I was reminded the other day (details to follow) of Christopher Titus & his stand-up bit where he hates on Capri pants, saying that they are butt-widening, leg-stumpifying, pasty-white-cankle-showcasing monstrosities that are neither pants nor shorts. Who can argue? Few can face the bottom (or leg) line of Capri pants.
But the point of Capri pants is not to make you hate yourself for not being able to mold yourself into the (physical) ideal of Hepburn (Audrey, not Kate; Kate eschewed skirts and wore tailored “men’s” pants and was far more shocking than fashion-trend-setting Audrey) — Capri pants were supposed to be liberating.
Frankly, the discernible characteristics between Capri pants and peddle pushers (and, sometimes, leggings & stirrup pants — hello, 1980’s!) are few and fuzzy.
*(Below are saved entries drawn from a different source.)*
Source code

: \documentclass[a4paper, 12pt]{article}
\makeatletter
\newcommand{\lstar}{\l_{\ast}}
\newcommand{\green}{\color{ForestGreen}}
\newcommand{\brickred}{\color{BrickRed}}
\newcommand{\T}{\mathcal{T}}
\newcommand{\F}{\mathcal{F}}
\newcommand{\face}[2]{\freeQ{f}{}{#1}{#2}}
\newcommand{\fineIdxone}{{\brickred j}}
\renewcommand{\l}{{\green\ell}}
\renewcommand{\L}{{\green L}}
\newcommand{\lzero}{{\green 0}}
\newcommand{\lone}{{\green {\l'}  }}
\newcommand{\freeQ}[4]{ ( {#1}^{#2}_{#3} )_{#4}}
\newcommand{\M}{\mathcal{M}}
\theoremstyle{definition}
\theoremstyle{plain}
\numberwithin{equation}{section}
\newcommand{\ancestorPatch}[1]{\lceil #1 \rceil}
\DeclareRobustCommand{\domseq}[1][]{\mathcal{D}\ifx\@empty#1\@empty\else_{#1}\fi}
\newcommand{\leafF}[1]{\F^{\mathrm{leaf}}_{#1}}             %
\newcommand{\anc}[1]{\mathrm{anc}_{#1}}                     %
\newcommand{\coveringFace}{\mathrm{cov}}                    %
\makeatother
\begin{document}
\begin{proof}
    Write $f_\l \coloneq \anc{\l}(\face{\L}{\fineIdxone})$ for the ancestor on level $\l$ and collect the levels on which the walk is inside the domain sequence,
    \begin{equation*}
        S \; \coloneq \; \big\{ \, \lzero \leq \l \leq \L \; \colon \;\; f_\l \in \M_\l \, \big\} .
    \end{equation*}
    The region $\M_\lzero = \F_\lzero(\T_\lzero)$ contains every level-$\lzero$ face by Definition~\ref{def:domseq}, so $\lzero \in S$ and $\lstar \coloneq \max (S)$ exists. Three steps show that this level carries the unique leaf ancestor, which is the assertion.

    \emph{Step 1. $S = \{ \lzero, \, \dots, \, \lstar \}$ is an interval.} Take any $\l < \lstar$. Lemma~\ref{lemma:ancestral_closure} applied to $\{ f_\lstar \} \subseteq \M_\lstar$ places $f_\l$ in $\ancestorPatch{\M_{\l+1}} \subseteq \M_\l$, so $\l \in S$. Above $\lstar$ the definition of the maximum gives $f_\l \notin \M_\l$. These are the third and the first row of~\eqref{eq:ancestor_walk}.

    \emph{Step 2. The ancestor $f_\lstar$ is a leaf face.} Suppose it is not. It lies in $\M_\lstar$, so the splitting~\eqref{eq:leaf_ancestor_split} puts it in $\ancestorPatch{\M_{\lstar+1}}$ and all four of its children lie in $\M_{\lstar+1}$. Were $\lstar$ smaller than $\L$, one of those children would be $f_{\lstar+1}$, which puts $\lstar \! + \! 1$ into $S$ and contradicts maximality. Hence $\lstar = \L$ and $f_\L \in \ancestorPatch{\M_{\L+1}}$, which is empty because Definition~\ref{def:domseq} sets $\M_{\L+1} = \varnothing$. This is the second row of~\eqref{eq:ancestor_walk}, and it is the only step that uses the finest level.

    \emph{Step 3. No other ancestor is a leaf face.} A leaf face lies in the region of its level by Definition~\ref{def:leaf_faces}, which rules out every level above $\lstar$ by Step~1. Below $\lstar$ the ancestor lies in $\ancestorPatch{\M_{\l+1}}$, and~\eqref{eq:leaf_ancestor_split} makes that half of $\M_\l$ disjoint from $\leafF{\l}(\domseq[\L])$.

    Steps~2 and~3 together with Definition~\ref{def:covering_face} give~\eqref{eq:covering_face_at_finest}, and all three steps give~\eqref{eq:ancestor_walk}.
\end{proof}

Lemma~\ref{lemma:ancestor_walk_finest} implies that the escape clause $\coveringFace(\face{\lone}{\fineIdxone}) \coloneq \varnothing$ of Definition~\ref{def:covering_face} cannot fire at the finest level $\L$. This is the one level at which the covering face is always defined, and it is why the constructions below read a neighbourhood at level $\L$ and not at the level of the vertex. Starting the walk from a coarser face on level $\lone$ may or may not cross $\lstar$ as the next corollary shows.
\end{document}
I’m not just talking about fabric pilling on the knit versions either. Strictly speaking, Carpi pants are supposed to be a tad shorter and looser than peddle pushers, but for the sake of this post I won’t split hairs, except to give credit where credit is due — and the credit for peddle pushers goes to designer Lynn Eccleston in the 1940’s. Eccleston experimented with shortening the legs of women’s slacks and the sporty look caught on with active women who, like those who abandoned their corsets in at the end of the 1800’s, wanted more ease in riding bicycles — thus the term “pedal pushers.”
Some credit Mary Tyler Moore for making the pedal pusher and other pants fashionable; others prefer to cite Audrey Hepburn. Technically speaking, Audrey sported pants in the 50’s while Mary’s Laura Petrie didn’t hit small screens until the 60’s.
But for our purposes of discussion today, it’s tomato tomato — not tomato tomatoe — because both babes had figures to carry off the slim look.
And this, my friends, is the reason for the, “Yer momma wears Capri pants” slur.
Most women wearing pedal pushers have stopped pushing pedals. If they continued the liberating exercise of exercising, they wouldn’t end up being the (wide) butts of Titus’ jokes. Even the middle-age spread would limit itself to some thickening of the torso, rather than the pear and apple shaped figures most now have. (And even liberal use of sunscreen wouldn’t keep us pasty-cankle bound.)
But, by & large, we’ve stopped pushing pedals; now we’re just large. And so maybe we should stop wearing peddle pushers and Capri pants. No, not even with the “over-sized” tees, sweaters, and tunics we think hide all the problem areas. (Notice where Mary Tyler Moore’s sweater sits; she doesn’t need to hide hips, belly or behind.)
I don’t wear Capri pants or pedal pushers, but I know why other women do. Like Titus said, they are neither shorts nor pants, so they seem to provide the middle of the road not-too-formal, not-too-casual fashion needs for summer. And if we had more choices, like we did in the 70’s and 80’s for light-weight colored denim and cotton pants, maybe we’d feel less pressed to push ourselves into unflattering butt-widening, cankle-baring pants. (Back then you could find warm-weather friendly pants in shades of watermelon, sunny yellow, every shade of Caribbean azuree inspired blue… Far more then today’s white & navy.)
OK, and some women wear these shorter length pants to show off their shoes. (And yes, Titus is right, this does include cork wedges.)
But mostly Capri pants are worn for physical comfort; not to be posing like the pedal pushers we aren’t.
What started me thinking about all this was spotting a young man at an outdoor event last week. In a display of teenage fashion defiance, he was wearing all black — from head-to-toe in the sweltering high temperatures. Following the solid, if somewhat wash-faded, black line of t-shirt to canvas belt to jeans, I was jerked to a stop at the wide folded denim cuffs at his calf where a 4-6 inch wide white swatch of pasty mid-west skin glowed glared behind its decorative tufts of hair. From there, more black: black socks over the edge of comically huge black combat boots. Seriously, clown shoes are smaller.
Between the heat, the black clothing, & the weight of those shoes, he half-crawled to his seat where he tried to make it look like he was nonchalantly sprawling himself instead of, as he was, stumbling towards & falling to a seated rescue.
The only thing that kept me from bringing him some water to revive him was the knowing look his white Capri pants wearing, non-heatstroke affected mother and I shared. (And then I had to turn away and make a non-related animated conversation with hubby so that I could release my held laughter.)
My point is, if you missed it and insist that I have one, is this: He was a poser, hiding behind his costume.
If over-weight women are to be mocked for exposing their least flattering sides (physical attributes and the attitudes which created them), then I feel the need to point out the ridiculousness of faux poser cool melting in the sun.
So the next time you want to mock someone’s momma for wearing Capri pants, be sure you & yours are not equally guilty of some fashion posing; I assure you, your sacrifice of comfort (and health) is no more flattering and it is equally noticeable.
And while we’re talking about such things, let me say, “Get on your bike and ride it!” Whatever you’re wearing, you’ll look & feel better for it.